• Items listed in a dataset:

━━━━━━

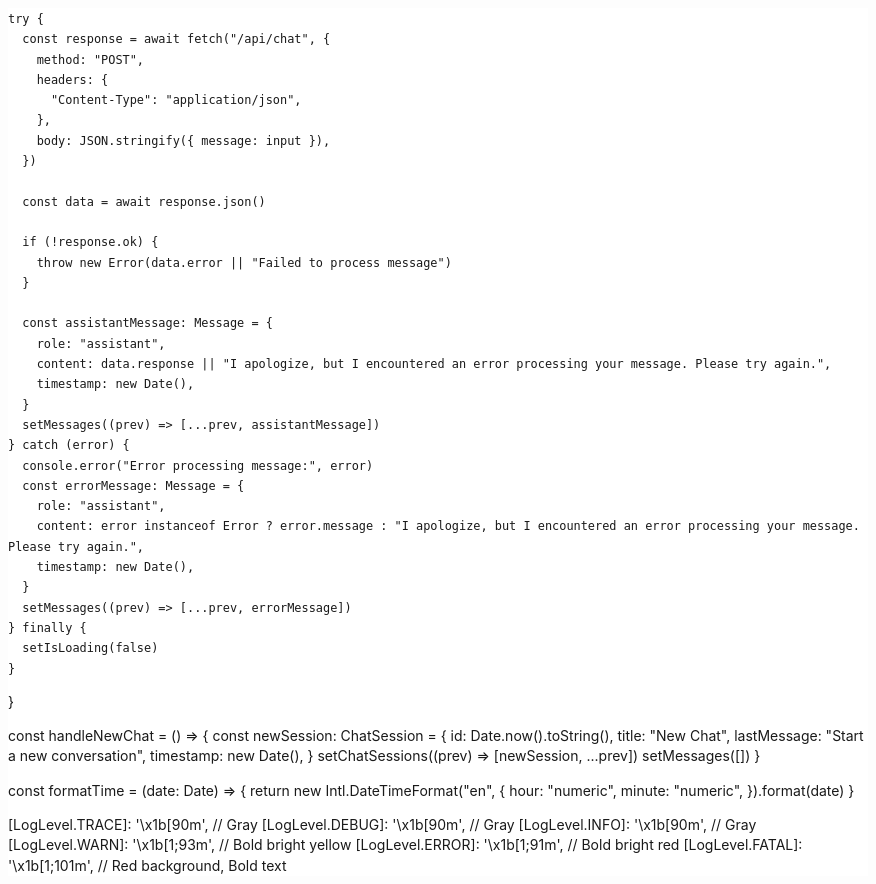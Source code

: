     try {
      const response = await fetch("/api/chat", {
        method: "POST",
        headers: {
          "Content-Type": "application/json",
        },
        body: JSON.stringify({ message: input }),
      })

      const data = await response.json()
      
      if (!response.ok) {
        throw new Error(data.error || "Failed to process message")
      }

      const assistantMessage: Message = {
        role: "assistant",
        content: data.response || "I apologize, but I encountered an error processing your message. Please try again.",
        timestamp: new Date(),
      }
      setMessages((prev) => [...prev, assistantMessage])
    } catch (error) {
      console.error("Error processing message:", error)
      const errorMessage: Message = {
        role: "assistant",
        content: error instanceof Error ? error.message : "I apologize, but I encountered an error processing your message. Please try again.",
        timestamp: new Date(),
      }
      setMessages((prev) => [...prev, errorMessage])
    } finally {
      setIsLoading(false)
    }
  }

  const handleNewChat = () => {
    const newSession: ChatSession = {
      id: Date.now().toString(),
      title: "New Chat",
      lastMessage: "Start a new conversation",
      timestamp: new Date(),
    }
    setChatSessions((prev) => [newSession, ...prev])
    setMessages([])
  }

  const formatTime = (date: Date) => {
    return new Intl.DateTimeFormat("en", {
      hour: "numeric",
      minute: "numeric",
    }).format(date)
  }


  [key: string]: MCPServerConfig;
  [key: string]: unknown;
  [LogLevel.TRACE]: '\x1b[90m',  // Gray
  [LogLevel.DEBUG]: '\x1b[90m',  // Gray
  [LogLevel.INFO]: '\x1b[90m',  // Gray
  [LogLevel.WARN]: '\x1b[1;93m',  // Bold bright yellow
  [LogLevel.ERROR]: '\x1b[1;91m',  // Bold bright red
  [LogLevel.FATAL]: '\x1b[1;101m', // Red background, Bold text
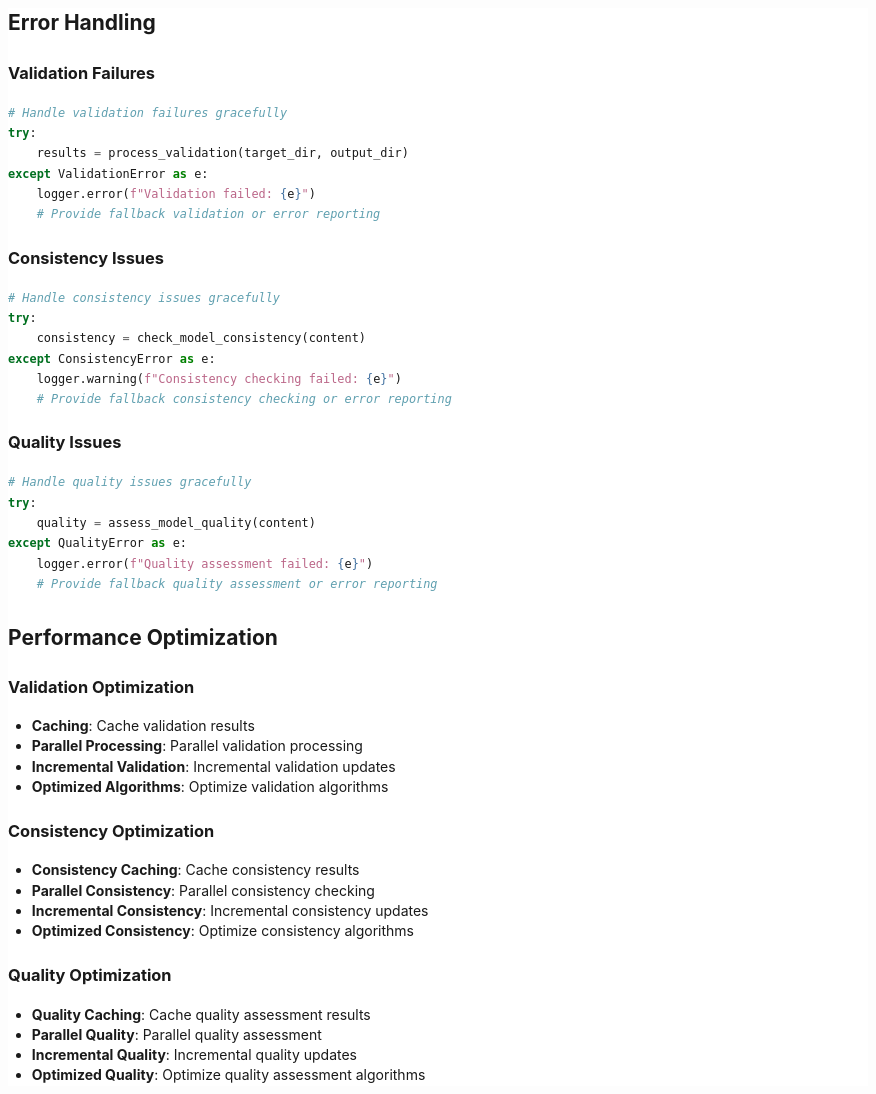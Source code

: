 ## Error Handling

### Validation Failures
```python
# Handle validation failures gracefully
try:
    results = process_validation(target_dir, output_dir)
except ValidationError as e:
    logger.error(f"Validation failed: {e}")
    # Provide fallback validation or error reporting
```

### Consistency Issues
```python
# Handle consistency issues gracefully
try:
    consistency = check_model_consistency(content)
except ConsistencyError as e:
    logger.warning(f"Consistency checking failed: {e}")
    # Provide fallback consistency checking or error reporting
```

### Quality Issues
```python
# Handle quality issues gracefully
try:
    quality = assess_model_quality(content)
except QualityError as e:
    logger.error(f"Quality assessment failed: {e}")
    # Provide fallback quality assessment or error reporting
```

## Performance Optimization

### Validation Optimization
- **Caching**: Cache validation results
- **Parallel Processing**: Parallel validation processing
- **Incremental Validation**: Incremental validation updates
- **Optimized Algorithms**: Optimize validation algorithms

### Consistency Optimization
- **Consistency Caching**: Cache consistency results
- **Parallel Consistency**: Parallel consistency checking
- **Incremental Consistency**: Incremental consistency updates
- **Optimized Consistency**: Optimize consistency algorithms

### Quality Optimization
- **Quality Caching**: Cache quality assessment results
- **Parallel Quality**: Parallel quality assessment
- **Incremental Quality**: Incremental quality updates
- **Optimized Quality**: Optimize quality assessment algorithms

━━━━━━

• Task description:
What is needed here is an exact transcription of every record above, with images excluded.

• Solution for this task:
Source code

:     try {
      const response = await fetch("/api/chat", {
        method: "POST",
        headers: {
          "Content-Type": "application/json",
        },
        body: JSON.stringify({ message: input }),
      })

      const data = await response.json()
      
      if (!response.ok) {
        throw new Error(data.error || "Failed to process message")
      }

      const assistantMessage: Message = {
        role: "assistant",
        content: data.response || "I apologize, but I encountered an error processing your message. Please try again.",
        timestamp: new Date(),
      }
      setMessages((prev) => [...prev, assistantMessage])
    } catch (error) {
      console.error("Error processing message:", error)
      const errorMessage: Message = {
        role: "assistant",
        content: error instanceof Error ? error.message : "I apologize, but I encountered an error processing your message. Please try again.",
        timestamp: new Date(),
      }
      setMessages((prev) => [...prev, errorMessage])
    } finally {
      setIsLoading(false)
    }
  }

  const handleNewChat = () => {
    const newSession: ChatSession = {
      id: Date.now().toString(),
      title: "New Chat",
      lastMessage: "Start a new conversation",
      timestamp: new Date(),
    }
    setChatSessions((prev) => [newSession, ...prev])
    setMessages([])
  }

  const formatTime = (date: Date) => {
    return new Intl.DateTimeFormat("en", {
      hour: "numeric",
      minute: "numeric",
    }).format(date)
  }


  [key: string]: MCPServerConfig;
  [key: string]: unknown;
  [LogLevel.TRACE]: '\x1b[90m',  // Gray
  [LogLevel.DEBUG]: '\x1b[90m',  // Gray
  [LogLevel.INFO]: '\x1b[90m',  // Gray
  [LogLevel.WARN]: '\x1b[1;93m',  // Bold bright yellow
  [LogLevel.ERROR]: '\x1b[1;91m',  // Bold bright red
  [LogLevel.FATAL]: '\x1b[1;101m', // Red background, Bold text
Source code

: ## Error Handling

### Validation Failures
```python
# Handle validation failures gracefully
try:
    results = process_validation(target_dir, output_dir)
except ValidationError as e:
    logger.error(f"Validation failed: {e}")
    # Provide fallback validation or error reporting
```

### Consistency Issues
```python
# Handle consistency issues gracefully
try:
    consistency = check_model_consistency(content)
except ConsistencyError as e:
    logger.warning(f"Consistency checking failed: {e}")
    # Provide fallback consistency checking or error reporting
```

### Quality Issues
```python
# Handle quality issues gracefully
try:
    quality = assess_model_quality(content)
except QualityError as e:
    logger.error(f"Quality assessment failed: {e}")
    # Provide fallback quality assessment or error reporting
```

## Performance Optimization

### Validation Optimization
- **Caching**: Cache validation results
- **Parallel Processing**: Parallel validation processing
- **Incremental Validation**: Incremental validation updates
- **Optimized Algorithms**: Optimize validation algorithms

### Consistency Optimization
- **Consistency Caching**: Cache consistency results
- **Parallel Consistency**: Parallel consistency checking
- **Incremental Consistency**: Incremental consistency updates
- **Optimized Consistency**: Optimize consistency algorithms

### Quality Optimization
- **Quality Caching**: Cache quality assessment results
- **Parallel Quality**: Parallel quality assessment
- **Incremental Quality**: Incremental quality updates
- **Optimized Quality**: Optimize quality assessment algorithms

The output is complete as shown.